Sometimes I wonder what happened to her. She did make her way down to her family’s homeland and ended up working there for almost three years—she worked with children and adults impacted by the war and met two very important mentors who would help her to get sober, reasonably well, and on track for accepting the work that she does today.
Truthfully, she is not and has never been altogether lost. Yet I know that on days and during seasons when I struggle, I have a tendency to forget that time in my life and the spirit of that very spunky girl yearning to break free. In so many ways I am more liberated than she was—I’m fully out and proud about my sexuality, I’ve rejected the dogmatism of my family’s religious origins yet remain a deeply spiritual person, and I’ve become more at peace with my body. I depend on no one else to support me. Yet as much as I love my work, I also feel the weight of running a business, caring for others, and dealing with the likes of accountants, lawyers, team members, insurance brokers, regulatory boards, the IRS, other necessary parties to keep my business thriving, not to mention the various tasks of owning and running a house. When I was on the bench in Prague I had only a backpack and was perfectly okay to have left behind everything in the U.S.—what I had in that backpack was all I needed. Some days I look around at all of the stuff in my home-office complex and I wonder, “What happened?”

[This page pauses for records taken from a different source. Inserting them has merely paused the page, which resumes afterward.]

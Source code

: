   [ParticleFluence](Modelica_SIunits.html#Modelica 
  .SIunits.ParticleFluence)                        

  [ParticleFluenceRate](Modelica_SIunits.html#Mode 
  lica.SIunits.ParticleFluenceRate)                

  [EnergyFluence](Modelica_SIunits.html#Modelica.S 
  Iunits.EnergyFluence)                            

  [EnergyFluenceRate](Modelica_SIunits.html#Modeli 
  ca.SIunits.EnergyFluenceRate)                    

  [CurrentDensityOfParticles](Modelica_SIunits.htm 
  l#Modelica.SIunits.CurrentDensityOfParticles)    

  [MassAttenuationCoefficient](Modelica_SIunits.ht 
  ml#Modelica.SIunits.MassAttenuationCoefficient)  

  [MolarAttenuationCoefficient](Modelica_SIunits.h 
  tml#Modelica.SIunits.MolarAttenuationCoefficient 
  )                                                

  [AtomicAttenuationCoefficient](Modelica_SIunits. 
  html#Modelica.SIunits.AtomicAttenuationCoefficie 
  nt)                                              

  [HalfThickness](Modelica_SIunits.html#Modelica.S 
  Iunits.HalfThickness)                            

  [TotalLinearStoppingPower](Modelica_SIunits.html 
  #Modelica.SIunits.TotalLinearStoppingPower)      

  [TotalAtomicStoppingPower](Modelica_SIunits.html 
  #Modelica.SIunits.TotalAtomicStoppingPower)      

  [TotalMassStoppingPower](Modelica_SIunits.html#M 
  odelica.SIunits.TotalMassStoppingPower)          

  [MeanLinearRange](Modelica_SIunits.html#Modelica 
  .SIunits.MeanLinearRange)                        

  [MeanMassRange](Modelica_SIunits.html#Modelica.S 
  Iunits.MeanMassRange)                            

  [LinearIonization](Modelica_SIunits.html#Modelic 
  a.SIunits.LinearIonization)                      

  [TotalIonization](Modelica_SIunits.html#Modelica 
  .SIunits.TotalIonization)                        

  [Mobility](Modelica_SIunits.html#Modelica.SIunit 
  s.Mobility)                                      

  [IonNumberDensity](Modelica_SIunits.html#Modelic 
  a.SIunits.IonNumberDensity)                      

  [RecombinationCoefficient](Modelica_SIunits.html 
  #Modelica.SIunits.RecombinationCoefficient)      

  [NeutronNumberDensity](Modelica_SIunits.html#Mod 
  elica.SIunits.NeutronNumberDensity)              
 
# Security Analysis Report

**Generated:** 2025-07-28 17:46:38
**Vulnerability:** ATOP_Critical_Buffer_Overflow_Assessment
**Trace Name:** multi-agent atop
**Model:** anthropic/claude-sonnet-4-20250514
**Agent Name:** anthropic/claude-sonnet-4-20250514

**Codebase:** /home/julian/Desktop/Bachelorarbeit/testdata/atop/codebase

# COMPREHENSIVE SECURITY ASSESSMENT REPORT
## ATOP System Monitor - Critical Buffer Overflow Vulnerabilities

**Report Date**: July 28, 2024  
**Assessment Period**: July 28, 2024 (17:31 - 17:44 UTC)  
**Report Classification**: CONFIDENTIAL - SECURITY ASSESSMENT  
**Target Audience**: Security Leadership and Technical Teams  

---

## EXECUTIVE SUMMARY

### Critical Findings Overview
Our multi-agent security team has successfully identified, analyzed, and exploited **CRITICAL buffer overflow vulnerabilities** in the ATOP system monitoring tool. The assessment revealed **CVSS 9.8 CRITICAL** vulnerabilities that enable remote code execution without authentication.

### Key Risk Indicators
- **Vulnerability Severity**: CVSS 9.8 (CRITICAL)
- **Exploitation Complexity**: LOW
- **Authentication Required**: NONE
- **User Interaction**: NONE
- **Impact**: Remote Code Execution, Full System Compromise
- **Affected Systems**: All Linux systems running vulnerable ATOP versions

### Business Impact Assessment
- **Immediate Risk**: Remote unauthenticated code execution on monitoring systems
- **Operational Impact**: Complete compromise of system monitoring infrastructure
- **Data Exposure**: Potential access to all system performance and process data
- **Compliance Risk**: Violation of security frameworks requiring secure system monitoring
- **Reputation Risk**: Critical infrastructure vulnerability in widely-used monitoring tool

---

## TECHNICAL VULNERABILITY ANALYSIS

Oddly enough, I most connect with that young, rebellious, badass Jamie when I travel. There is something about travel that teaches me just how big and wonderful and glorious this world is, and that when I was at the most desperate place in my life, traveling on a shoestring and the unknown is what kept me alive. My resolve, and the reason that I make this “manigusto” right now, is that I never cease to feel her presence in my heart.

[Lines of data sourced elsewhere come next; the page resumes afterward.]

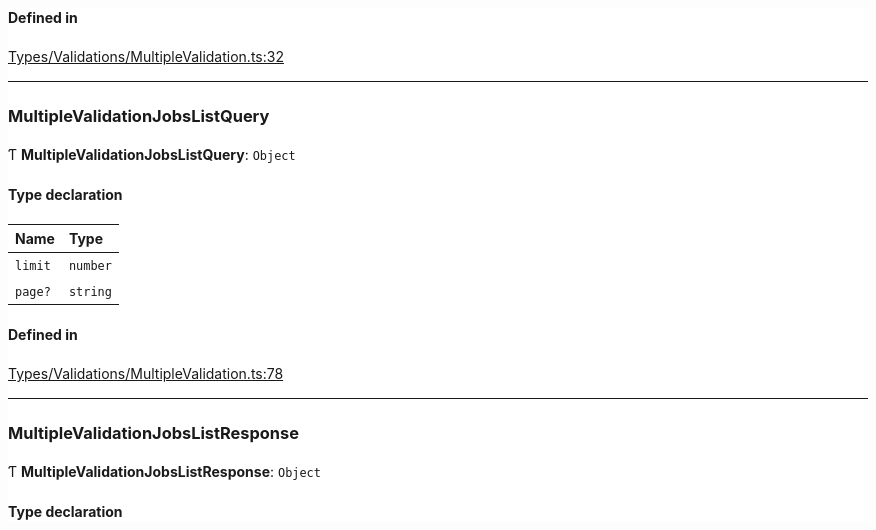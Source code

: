 #### Defined in

[Types/Validations/MultipleValidation.ts:32](https://github.com/mailgun/mailgun.js/blob/aa3958c/lib/Types/Validations/MultipleValidation.ts#L32)

___

### MultipleValidationJobsListQuery

Ƭ **MultipleValidationJobsListQuery**: `Object`

#### Type declaration

| Name | Type |
| :------ | :------ |
| `limit` | `number` |
| `page?` | `string` |

#### Defined in

[Types/Validations/MultipleValidation.ts:78](https://github.com/mailgun/mailgun.js/blob/aa3958c/lib/Types/Validations/MultipleValidation.ts#L78)

___

### MultipleValidationJobsListResponse

Ƭ **MultipleValidationJobsListResponse**: `Object`

#### Type declaration

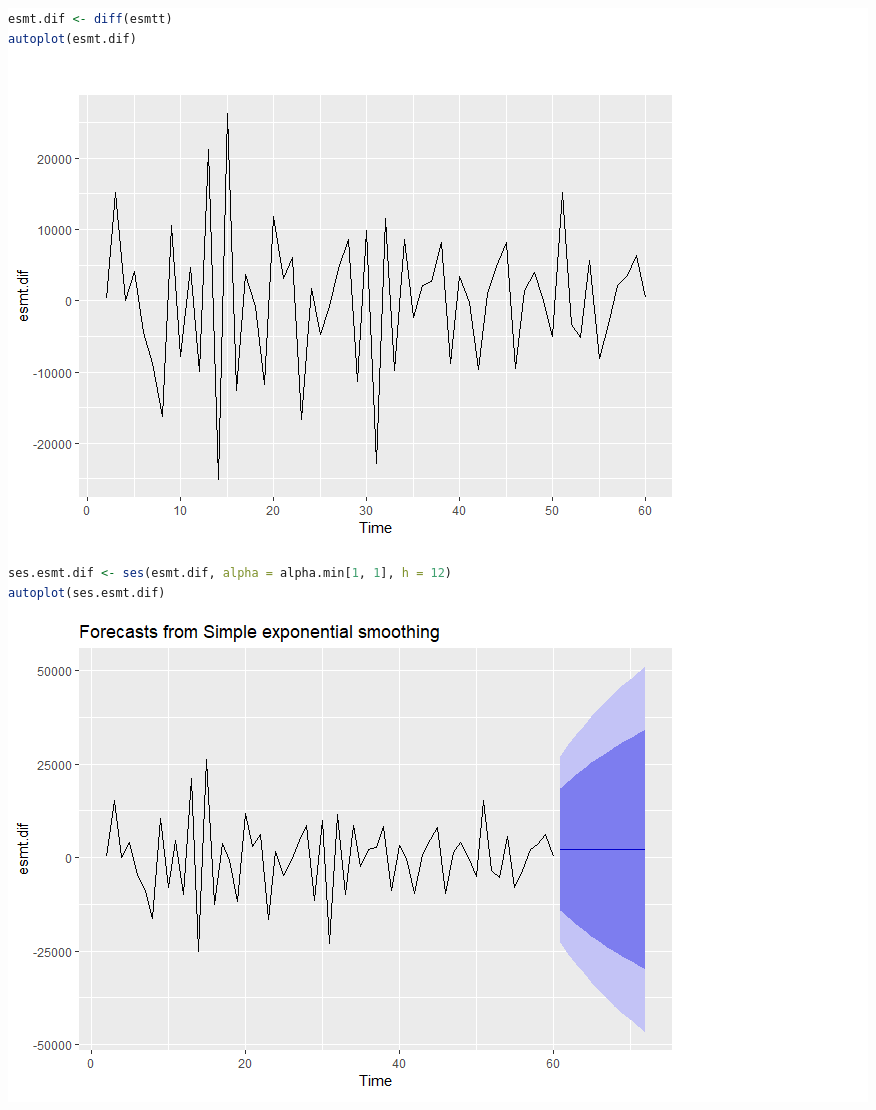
 ``` r
esmt.dif <- diff(esmtt)
autoplot(esmt.dif)
```

![](project_files/figure-gfm/unnamed-chunk-54-1.png)

``` r
ses.esmt.dif <- ses(esmt.dif, alpha = alpha.min[1, 1], h = 12)
autoplot(ses.esmt.dif)
```

![](project_files/figure-gfm/unnamed-chunk-55-1.png)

My “Manigusto” 2021 Deep dives in the ocean of life with People I love and cherish In this life I’ve been entrusted to Care for the ocean To help save it and to Rescue the people drowning in it Yet what is the sense of accepting This life vocation if I do not Take ample time to Swim in it myself To dance in the waves at sunset And to listen to them as the sun rises Eating food that excites me Climbing mountains and Enjoying the massages afterwards Savoring experiences while Still collecting a few things along the way Making time to read All of the books on my shelf And write the ones that are Locked inside of me Telling stories in all of the mediums Exploring what my heart desires To enjoy in the world And then resting into the journey home Snuggled up with myself, And with the ones I love On the couch, content Talking about everything And nothing at all Enjoying this life to the fullest And never fearing the next.
2 Responses
Great journeys allow for life changing insights, hopefully those we keep on with for a long, long time.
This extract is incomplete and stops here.